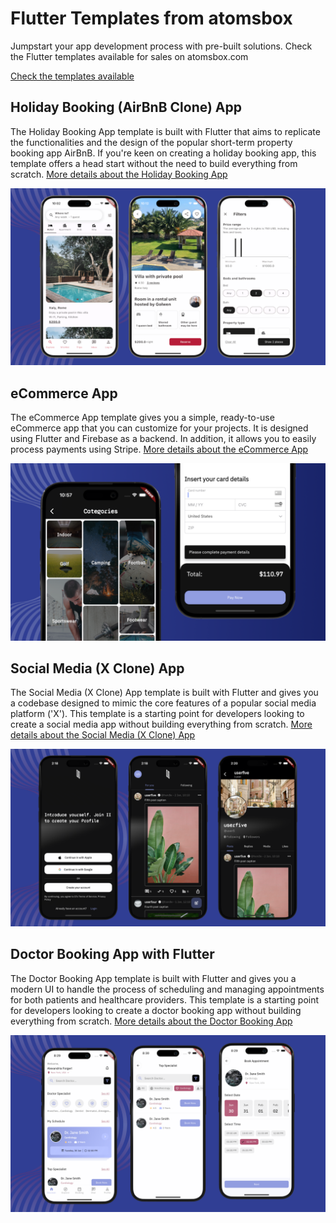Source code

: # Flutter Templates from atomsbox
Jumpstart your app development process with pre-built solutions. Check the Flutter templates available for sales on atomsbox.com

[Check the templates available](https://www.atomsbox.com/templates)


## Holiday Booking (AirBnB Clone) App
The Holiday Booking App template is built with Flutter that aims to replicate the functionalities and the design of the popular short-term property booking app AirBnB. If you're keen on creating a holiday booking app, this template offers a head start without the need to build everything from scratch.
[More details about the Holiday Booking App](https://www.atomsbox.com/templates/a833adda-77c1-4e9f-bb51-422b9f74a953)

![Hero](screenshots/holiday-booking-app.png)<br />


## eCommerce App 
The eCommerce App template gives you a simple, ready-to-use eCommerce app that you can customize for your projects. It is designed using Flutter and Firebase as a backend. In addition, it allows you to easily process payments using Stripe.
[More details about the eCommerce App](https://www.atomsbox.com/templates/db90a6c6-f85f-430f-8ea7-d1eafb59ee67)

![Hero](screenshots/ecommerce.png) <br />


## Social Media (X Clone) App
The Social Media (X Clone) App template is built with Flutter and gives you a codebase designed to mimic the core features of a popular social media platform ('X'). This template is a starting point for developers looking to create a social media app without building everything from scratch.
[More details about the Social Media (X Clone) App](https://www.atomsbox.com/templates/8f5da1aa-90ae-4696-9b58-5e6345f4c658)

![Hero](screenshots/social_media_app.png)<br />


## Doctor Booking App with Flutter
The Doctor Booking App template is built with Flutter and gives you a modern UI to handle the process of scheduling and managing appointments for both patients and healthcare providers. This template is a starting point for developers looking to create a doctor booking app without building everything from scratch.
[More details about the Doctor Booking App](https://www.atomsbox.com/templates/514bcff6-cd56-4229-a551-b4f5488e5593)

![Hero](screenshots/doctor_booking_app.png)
##########
» EXERCISE REQUIREMENTS
Take the lines above from the top of the records through the one with "## Holiday Booking (AirBnB Clone) App" and repeat them exactly, without any pictures.

» YOUR RESPONSE
Source code

: # Flutter Templates from atomsbox
Jumpstart your app development process with pre-built solutions. Check the Flutter templates available for sales on atomsbox.com

[Check the templates available](https://www.atomsbox.com/templates)


## Holiday Booking (AirBnB Clone) App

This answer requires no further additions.